Document images with source code
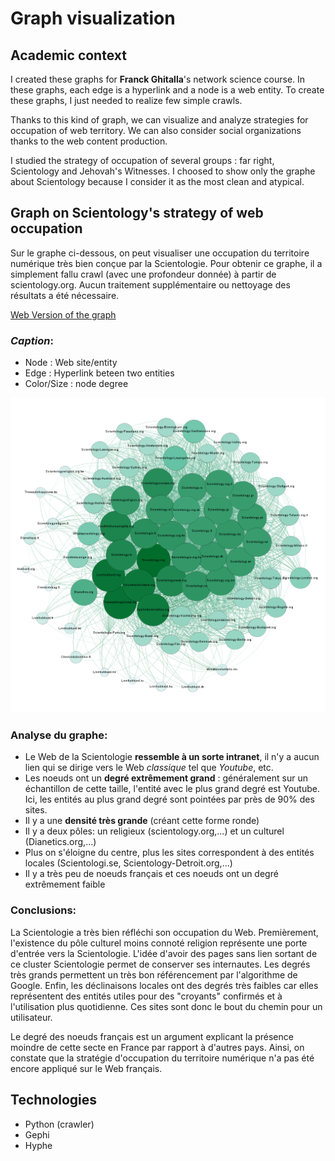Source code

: # Graph visualization

## Academic context
I created these graphs for **Franck Ghitalla**'s network science course. In these graphs, each edge is a hyperlink and a node is a web entity. To create these graphs, I just needed to realize few simple crawls.

Thanks to this kind of graph, we can visualize and analyze strategies for occupation of web territory. We can also consider social organizations thanks to the web content production.

I studied the strategy of occupation of several groups : far right, Scientology and Jehovah's Witnesses. I choosed to show only the graphe about Scientology because I consider it as the most clean and atypical.

## Graph on Scientology's strategy of web occupation
Sur le graphe ci-dessous, on peut visualiser une occupation du territoire numérique très bien conçue par la Scientologie. Pour obtenir ce graphe, il a simplement fallu crawl (avec une profondeur donnée) à partir de scientology.org. Aucun traitement supplémentaire ou nettoyage des résultats a été nécessaire.

[Web Version of the graph](Scientologie/index.html)

### *Caption*: 

* Node : Web site/entity
* Edge : Hyperlink beteen two entities
* Color/Size : node degree

![Graphe Scientologie](uploads/images/sciento.png)

### Analyse du graphe: 
* Le Web de la Scientologie **ressemble à un sorte intranet**, il n'y a aucun lien qui se dirige vers le Web *classique* tel que *Youtube*, etc.
* Les noeuds ont un **degré extrêmement grand** : généralement sur un échantillon de cette taille, l'entité avec le plus grand degré est Youtube. 
Ici, les entités au plus grand degré sont pointées par près de 90% des sites.
* Il y a une **densité très grande** (créant cette forme ronde)
* Il y a deux pôles: un religieux (scientology.org,...) et un culturel (Dianetics.org,...)
* Plus on s'éloigne du centre, plus les sites correspondent à des entités locales (Scientologi.se, Scientology-Detroit.org,...)
* Il y a très peu de noeuds français et ces noeuds ont un degré extrêmement faible

### Conclusions:
La Scientologie a très bien réfléchi son occupation du Web. Premièrement, l'existence du pôle culturel moins connoté religion représente une porte d'entrée vers la Scientologie. L'idée d'avoir des pages sans lien sortant de ce cluster Scientologie permet de conserver ses internautes. Les degrés très grands permettent un très bon référencement par l'algorithme de Google. Enfin, les déclinaisons locales ont des degrés très faibles car elles représentent des entités utiles pour des "croyants" confirmés et à l'utilisation plus quotidienne. Ces sites sont donc le bout du chemin pour un utilisateur. 

Le degré des noeuds français est un argument explicant la présence moindre de cette secte en France par rapport à d'autres pays. Ainsi, on constate que la stratégie d'occupation du territoire numérique n'a pas été encore appliqué sur le Web français.

## Technologies
* Python (crawler)
* Gephi
* Hyphe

How to complete this task: Could you output the lines above exactly, with no pictures included?

Answer to this problem:
Source code

: # Graph visualization

## Academic context
I created these graphs for **Franck Ghitalla**'s network science course. In these graphs, each edge is a hyperlink and a node is a web entity. To create these graphs, I just needed to realize few simple crawls.

Thanks to this kind of graph, we can visualize and analyze strategies for occupation of web territory. We can also consider social organizations thanks to the web content production.

I studied the strategy of occupation of several groups : far right, Scientology and Jehovah's Witnesses. I choosed to show only the graphe about Scientology because I consider it as the most clean and atypical.

## Graph on Scientology's strategy of web occupation
Sur le graphe ci-dessous, on peut visualiser une occupation du territoire numérique très bien conçue par la Scientologie. Pour obtenir ce graphe, il a simplement fallu crawl (avec une profondeur donnée) à partir de scientology.org. Aucun traitement supplémentaire ou nettoyage des résultats a été nécessaire.

[Web Version of the graph](Scientologie/index.html)

### *Caption*: 

* Node : Web site/entity
* Edge : Hyperlink beteen two entities
* Color/Size : node degree

![Graphe Scientologie](uploads/images/sciento.png)

### Analyse du graphe: 
* Le Web de la Scientologie **ressemble à un sorte intranet**, il n'y a aucun lien qui se dirige vers le Web *classique* tel que *Youtube*, etc.
* Les noeuds ont un **degré extrêmement grand** : généralement sur un échantillon de cette taille, l'entité avec le plus grand degré est Youtube. 
Ici, les entités au plus grand degré sont pointées par près de 90% des sites.
* Il y a une **densité très grande** (créant cette forme ronde)
* Il y a deux pôles: un religieux (scientology.org,...) et un culturel (Dianetics.org,...)
* Plus on s'éloigne du centre, plus les sites correspondent à des entités locales (Scientologi.se, Scientology-Detroit.org,...)
* Il y a très peu de noeuds français et ces noeuds ont un degré extrêmement faible

### Conclusions:
La Scientologie a très bien réfléchi son occupation du Web. Premièrement, l'existence du pôle culturel moins connoté religion représente une porte d'entrée vers la Scientologie. L'idée d'avoir des pages sans lien sortant de ce cluster Scientologie permet de conserver ses internautes. Les degrés très grands permettent un très bon référencement par l'algorithme de Google. Enfin, les déclinaisons locales ont des degrés très faibles car elles représentent des entités utiles pour des "croyants" confirmés et à l'utilisation plus quotidienne. Ces sites sont donc le bout du chemin pour un utilisateur. 

Le degré des noeuds français est un argument explicant la présence moindre de cette secte en France par rapport à d'autres pays. Ainsi, on constate que la stratégie d'occupation du territoire numérique n'a pas été encore appliqué sur le Web français.

## Technologies
* Python (crawler)
* Gephi
* Hyphe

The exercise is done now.